--- START ---

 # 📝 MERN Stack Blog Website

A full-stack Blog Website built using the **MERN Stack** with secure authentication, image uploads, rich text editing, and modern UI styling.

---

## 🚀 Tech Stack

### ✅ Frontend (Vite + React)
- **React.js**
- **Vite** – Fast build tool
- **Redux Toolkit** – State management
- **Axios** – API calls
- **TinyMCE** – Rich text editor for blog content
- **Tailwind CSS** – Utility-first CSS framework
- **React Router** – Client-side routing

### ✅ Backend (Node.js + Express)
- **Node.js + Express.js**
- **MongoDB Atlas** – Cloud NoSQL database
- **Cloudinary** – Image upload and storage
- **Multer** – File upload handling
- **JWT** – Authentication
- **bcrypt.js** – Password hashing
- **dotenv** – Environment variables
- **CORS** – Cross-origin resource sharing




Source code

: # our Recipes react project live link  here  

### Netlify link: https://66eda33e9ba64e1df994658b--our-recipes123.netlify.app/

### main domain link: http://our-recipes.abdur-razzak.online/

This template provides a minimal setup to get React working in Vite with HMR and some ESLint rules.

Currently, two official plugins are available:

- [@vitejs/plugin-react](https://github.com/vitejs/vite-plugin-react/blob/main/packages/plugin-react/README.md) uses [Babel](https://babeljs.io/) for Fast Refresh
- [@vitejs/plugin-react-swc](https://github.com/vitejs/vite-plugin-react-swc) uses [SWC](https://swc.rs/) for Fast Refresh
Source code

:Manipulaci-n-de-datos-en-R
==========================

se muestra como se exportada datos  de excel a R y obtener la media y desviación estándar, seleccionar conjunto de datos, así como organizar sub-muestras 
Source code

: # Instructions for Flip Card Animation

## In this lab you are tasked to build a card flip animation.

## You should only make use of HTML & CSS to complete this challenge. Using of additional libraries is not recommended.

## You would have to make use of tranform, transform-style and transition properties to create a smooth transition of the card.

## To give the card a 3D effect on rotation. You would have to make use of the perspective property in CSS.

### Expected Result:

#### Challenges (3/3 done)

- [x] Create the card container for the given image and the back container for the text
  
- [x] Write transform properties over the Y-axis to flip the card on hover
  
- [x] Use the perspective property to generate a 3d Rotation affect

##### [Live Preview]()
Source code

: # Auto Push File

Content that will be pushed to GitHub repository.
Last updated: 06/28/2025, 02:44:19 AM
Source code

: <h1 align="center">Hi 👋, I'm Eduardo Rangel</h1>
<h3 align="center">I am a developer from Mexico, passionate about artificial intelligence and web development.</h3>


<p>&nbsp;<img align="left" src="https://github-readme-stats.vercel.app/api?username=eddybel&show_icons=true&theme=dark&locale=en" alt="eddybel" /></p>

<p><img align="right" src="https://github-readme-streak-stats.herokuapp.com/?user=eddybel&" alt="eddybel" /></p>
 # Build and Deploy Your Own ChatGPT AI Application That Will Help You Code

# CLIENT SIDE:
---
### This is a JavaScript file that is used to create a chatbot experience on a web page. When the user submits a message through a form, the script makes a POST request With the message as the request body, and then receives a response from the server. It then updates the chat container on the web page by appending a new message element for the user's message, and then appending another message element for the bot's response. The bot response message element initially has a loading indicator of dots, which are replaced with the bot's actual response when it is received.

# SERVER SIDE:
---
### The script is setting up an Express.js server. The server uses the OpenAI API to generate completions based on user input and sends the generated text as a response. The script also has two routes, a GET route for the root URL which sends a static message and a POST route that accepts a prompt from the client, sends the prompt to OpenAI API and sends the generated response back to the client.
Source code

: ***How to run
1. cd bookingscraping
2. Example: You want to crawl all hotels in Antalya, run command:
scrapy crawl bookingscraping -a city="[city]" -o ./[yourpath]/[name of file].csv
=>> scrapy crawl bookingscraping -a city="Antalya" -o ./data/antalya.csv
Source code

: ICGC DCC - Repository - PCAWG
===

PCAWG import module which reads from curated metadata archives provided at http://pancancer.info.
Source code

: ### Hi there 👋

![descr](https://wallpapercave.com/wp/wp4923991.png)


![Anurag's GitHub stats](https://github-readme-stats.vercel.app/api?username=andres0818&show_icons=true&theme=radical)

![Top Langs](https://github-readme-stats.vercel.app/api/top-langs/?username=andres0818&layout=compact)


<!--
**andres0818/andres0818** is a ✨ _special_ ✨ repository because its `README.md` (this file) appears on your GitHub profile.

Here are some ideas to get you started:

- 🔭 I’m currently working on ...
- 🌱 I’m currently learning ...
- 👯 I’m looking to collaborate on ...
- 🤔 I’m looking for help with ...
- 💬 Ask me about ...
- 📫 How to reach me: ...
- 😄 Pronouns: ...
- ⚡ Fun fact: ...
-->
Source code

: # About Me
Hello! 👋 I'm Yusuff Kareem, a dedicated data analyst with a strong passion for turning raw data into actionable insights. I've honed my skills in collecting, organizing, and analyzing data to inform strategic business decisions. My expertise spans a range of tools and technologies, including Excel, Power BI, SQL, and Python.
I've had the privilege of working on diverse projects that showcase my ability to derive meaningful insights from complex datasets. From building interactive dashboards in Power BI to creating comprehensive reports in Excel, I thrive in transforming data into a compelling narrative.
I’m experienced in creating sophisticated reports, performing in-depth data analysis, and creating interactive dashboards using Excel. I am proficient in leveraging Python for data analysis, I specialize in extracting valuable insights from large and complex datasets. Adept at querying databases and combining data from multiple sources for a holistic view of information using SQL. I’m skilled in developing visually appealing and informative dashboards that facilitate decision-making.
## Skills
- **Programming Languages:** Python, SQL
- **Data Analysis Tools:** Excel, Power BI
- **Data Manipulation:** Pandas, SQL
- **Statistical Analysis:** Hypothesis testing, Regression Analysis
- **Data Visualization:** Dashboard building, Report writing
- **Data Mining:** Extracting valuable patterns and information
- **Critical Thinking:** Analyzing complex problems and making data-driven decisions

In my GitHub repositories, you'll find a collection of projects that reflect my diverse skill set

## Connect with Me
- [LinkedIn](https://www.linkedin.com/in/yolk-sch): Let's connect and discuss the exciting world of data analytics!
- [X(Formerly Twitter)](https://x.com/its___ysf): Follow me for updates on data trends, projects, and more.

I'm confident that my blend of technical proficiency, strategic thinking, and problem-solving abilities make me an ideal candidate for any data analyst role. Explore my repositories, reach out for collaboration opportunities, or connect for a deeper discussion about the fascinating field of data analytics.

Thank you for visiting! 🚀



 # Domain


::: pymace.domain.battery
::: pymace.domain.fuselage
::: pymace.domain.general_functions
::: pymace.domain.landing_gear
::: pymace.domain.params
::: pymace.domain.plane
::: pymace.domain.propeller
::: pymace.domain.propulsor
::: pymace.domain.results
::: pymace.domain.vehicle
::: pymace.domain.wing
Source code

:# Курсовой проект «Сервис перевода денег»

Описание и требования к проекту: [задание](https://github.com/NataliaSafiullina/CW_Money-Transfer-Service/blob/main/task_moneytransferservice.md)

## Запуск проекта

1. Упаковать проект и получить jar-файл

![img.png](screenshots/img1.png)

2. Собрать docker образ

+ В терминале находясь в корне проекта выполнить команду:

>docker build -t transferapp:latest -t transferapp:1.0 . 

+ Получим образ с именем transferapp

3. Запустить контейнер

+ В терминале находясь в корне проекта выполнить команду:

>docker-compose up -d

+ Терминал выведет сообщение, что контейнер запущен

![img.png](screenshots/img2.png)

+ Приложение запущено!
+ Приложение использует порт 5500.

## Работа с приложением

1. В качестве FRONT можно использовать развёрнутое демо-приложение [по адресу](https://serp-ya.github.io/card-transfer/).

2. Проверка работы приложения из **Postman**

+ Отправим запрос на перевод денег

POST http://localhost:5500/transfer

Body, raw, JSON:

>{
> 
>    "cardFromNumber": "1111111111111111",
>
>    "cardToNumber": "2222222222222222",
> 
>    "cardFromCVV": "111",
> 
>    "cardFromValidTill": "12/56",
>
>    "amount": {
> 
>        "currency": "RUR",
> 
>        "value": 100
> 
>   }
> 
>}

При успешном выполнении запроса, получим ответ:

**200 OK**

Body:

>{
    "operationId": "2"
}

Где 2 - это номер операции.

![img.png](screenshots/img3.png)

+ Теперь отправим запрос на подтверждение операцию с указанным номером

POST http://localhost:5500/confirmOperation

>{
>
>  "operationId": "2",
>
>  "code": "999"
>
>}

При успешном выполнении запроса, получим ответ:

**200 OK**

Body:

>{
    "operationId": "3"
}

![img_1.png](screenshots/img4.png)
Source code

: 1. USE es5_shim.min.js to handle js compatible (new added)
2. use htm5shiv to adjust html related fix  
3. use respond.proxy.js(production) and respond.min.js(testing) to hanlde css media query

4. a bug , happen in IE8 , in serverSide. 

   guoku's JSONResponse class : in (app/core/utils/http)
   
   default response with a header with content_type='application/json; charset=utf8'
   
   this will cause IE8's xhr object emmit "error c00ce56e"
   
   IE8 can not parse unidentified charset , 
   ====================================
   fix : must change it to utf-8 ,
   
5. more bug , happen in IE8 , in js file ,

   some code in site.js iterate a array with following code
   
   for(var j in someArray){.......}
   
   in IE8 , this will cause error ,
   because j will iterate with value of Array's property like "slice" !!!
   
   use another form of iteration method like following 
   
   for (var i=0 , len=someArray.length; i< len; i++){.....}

--- END ---

Your task is to repeat the records exactly. Begin at their first line and stop after the line containing "Currently, two official".

 # 📝 MERN Stack Blog Website

A full-stack Blog Website built using the **MERN Stack** with secure authentication, image uploads, rich text editing, and modern UI styling.

---

## 🚀 Tech Stack

### ✅ Frontend (Vite + React)
- **React.js**
- **Vite** – Fast build tool
- **Redux Toolkit** – State management
- **Axios** – API calls
- **TinyMCE** – Rich text editor for blog content
- **Tailwind CSS** – Utility-first CSS framework
- **React Router** – Client-side routing

### ✅ Backend (Node.js + Express)
- **Node.js + Express.js**
- **MongoDB Atlas** – Cloud NoSQL database
- **Cloudinary** – Image upload and storage
- **Multer** – File upload handling
- **JWT** – Authentication
- **bcrypt.js** – Password hashing
- **dotenv** – Environment variables
- **CORS** – Cross-origin resource sharing




Source code

: # our Recipes react project live link  here  

### Netlify link: https://66eda33e9ba64e1df994658b--our-recipes123.netlify.app/

### main domain link: http://our-recipes.abdur-razzak.online/

This template provides a minimal setup to get React working in Vite with HMR and some ESLint rules.

Currently, two official plugins are available:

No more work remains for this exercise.